Pendant ce temps, les gens traversaient toujours de St-Antoine.

Les Anglais, inquiets, pointèrent un canon sur un grand bac, qui contenait près de deux cents combattants, et le boulet passa si près du bateau, qu’en tombant dans le fleuve il fit rejaillir l’eau sur les Canadiens qui ne ralentissaient pas leur course.[2]

Cependant le combat ne cessait pas. Des deux côtés on se battait avec une égale fureur. Mais après six heures de combat, les soldats anglais commencèrent à retraiter et le colonel Gore, vieux décoré de Waterloo, dut abandonner la victoire aux patriotes, qui se mirent à la poursuite des troupes royales.[3]

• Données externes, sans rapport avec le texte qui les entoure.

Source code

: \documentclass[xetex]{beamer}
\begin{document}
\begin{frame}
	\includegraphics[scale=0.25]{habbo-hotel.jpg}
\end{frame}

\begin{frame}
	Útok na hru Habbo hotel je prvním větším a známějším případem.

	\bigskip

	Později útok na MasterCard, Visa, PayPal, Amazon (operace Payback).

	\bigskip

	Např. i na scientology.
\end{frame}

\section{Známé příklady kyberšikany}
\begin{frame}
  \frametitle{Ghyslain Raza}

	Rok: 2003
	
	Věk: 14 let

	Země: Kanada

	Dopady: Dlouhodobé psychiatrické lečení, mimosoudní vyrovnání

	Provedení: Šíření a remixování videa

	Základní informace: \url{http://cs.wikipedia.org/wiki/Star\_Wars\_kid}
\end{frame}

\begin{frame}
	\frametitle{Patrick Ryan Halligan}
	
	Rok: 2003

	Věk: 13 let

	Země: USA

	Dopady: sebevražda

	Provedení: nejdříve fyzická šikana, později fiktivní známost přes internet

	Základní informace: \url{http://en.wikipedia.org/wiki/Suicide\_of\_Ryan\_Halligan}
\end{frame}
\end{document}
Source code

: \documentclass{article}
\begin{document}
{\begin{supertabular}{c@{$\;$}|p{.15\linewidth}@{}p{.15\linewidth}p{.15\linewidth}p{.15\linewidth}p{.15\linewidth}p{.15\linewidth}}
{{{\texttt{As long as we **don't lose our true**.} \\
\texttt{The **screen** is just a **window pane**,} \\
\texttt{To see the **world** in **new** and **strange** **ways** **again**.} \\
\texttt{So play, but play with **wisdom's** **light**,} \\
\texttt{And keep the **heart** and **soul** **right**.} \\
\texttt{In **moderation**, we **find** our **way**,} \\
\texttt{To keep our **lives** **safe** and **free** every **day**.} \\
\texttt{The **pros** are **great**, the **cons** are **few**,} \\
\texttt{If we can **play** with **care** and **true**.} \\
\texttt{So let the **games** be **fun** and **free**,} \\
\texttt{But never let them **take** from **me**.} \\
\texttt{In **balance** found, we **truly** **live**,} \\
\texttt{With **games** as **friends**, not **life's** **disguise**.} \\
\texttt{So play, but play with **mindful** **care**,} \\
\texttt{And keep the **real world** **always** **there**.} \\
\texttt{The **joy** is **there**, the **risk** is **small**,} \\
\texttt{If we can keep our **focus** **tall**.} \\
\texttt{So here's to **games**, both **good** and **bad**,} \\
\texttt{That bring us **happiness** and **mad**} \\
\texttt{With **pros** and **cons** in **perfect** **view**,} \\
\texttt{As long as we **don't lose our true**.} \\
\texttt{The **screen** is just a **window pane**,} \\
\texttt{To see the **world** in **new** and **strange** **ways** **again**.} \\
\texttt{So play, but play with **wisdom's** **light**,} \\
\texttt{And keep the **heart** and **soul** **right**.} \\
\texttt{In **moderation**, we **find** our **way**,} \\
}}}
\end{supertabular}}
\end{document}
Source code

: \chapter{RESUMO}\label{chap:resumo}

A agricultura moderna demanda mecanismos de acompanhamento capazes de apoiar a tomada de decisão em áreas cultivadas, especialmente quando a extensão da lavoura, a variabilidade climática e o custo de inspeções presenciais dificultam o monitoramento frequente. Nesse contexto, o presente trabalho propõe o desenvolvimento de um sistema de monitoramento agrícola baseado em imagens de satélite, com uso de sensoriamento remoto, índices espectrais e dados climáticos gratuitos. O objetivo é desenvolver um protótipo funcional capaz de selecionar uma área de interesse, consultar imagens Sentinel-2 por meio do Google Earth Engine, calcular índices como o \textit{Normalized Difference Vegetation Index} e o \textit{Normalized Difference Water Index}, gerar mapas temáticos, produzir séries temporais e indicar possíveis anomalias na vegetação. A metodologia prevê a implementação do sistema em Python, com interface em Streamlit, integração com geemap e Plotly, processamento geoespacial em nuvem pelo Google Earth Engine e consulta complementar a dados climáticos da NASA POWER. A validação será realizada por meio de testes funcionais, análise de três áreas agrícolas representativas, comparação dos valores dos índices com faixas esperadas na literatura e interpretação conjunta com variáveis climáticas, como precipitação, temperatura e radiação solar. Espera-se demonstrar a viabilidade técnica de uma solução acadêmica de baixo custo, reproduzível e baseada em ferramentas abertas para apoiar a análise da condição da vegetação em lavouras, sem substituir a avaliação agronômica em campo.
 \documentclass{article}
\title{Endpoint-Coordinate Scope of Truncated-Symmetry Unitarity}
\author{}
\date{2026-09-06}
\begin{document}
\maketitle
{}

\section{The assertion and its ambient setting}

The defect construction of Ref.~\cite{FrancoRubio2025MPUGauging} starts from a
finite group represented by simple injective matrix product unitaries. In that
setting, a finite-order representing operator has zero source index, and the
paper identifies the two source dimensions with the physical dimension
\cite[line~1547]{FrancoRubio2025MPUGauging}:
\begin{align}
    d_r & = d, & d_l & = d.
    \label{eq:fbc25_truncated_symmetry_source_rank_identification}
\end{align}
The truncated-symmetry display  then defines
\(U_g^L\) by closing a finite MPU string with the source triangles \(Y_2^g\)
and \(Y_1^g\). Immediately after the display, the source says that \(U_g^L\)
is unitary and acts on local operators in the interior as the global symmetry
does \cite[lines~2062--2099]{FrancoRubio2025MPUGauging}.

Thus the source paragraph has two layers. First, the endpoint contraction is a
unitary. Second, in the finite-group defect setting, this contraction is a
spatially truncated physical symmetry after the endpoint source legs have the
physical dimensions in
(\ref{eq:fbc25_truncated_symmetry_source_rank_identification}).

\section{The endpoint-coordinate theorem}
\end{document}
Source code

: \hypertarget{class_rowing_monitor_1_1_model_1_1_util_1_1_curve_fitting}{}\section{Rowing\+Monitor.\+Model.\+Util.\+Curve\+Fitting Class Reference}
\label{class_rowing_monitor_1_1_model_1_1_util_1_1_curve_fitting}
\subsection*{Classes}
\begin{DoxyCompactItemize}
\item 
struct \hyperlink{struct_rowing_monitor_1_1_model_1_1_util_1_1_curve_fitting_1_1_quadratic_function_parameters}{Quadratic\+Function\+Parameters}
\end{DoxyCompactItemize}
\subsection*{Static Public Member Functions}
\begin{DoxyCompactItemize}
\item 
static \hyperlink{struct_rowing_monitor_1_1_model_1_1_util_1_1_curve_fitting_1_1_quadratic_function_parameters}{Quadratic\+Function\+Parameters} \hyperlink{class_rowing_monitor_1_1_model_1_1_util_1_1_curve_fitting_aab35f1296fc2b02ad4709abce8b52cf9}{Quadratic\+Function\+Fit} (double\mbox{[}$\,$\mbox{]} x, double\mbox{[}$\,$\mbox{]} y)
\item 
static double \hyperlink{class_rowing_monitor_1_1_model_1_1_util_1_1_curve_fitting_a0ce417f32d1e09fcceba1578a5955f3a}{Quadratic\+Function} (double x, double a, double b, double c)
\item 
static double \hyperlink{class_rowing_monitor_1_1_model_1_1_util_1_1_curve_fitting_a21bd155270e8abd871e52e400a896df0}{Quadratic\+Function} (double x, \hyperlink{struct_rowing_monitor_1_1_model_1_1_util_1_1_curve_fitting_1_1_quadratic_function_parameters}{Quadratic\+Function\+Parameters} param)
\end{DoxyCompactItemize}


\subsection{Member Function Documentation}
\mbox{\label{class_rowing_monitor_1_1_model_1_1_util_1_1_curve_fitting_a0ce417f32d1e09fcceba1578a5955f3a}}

Au premier rang des Canadiens se trouvaient deux jeunes gens qui, pendant toute la durée du combat, s’étaient distingués par leur acharnement contre les soldats anglais. Tout-à-coup, pendant que ceux-ci déchargeaient leurs dernières carabines, l’un d’eux fit feu sur son compagnon, qui tombe roide mort.

Ce dernier avait nom Pierre Hervart ; celui qui l’avait tué s’appelait Raoul de Lagusse. Les Canadiens continuèrent à poursuivre les Anglais.

Après le combat : « Avez-vous tué plus de chiens que moi, docteur ? » demanda une grosse voix.

— Tiens, Labossière, fit Nelson en se retournant, t’es-tu bien battu ?

— Si je me suis bien battu ? je cré bin, sacrebleu, j’ai tué trois soldats de la maison de St-Germain,[4] et quatre pendant la poursuite. Aussi je suis content de moi, et maintenant je m’en vais prendre une rasade ![5]

  1. Nous avons cru pouvoir employer ce mot que l’usage a consacré au Canada.
  2. Historique.
  3. Nous avons emprunté quelques détails à Garneau.
  4. La maison où s’étaient réfugiés les patriotes appartenait à un nommé St-Germain.
  5. Ce Labossière n’est pas un personnage légendaire, mais au contraire parfaitement historique.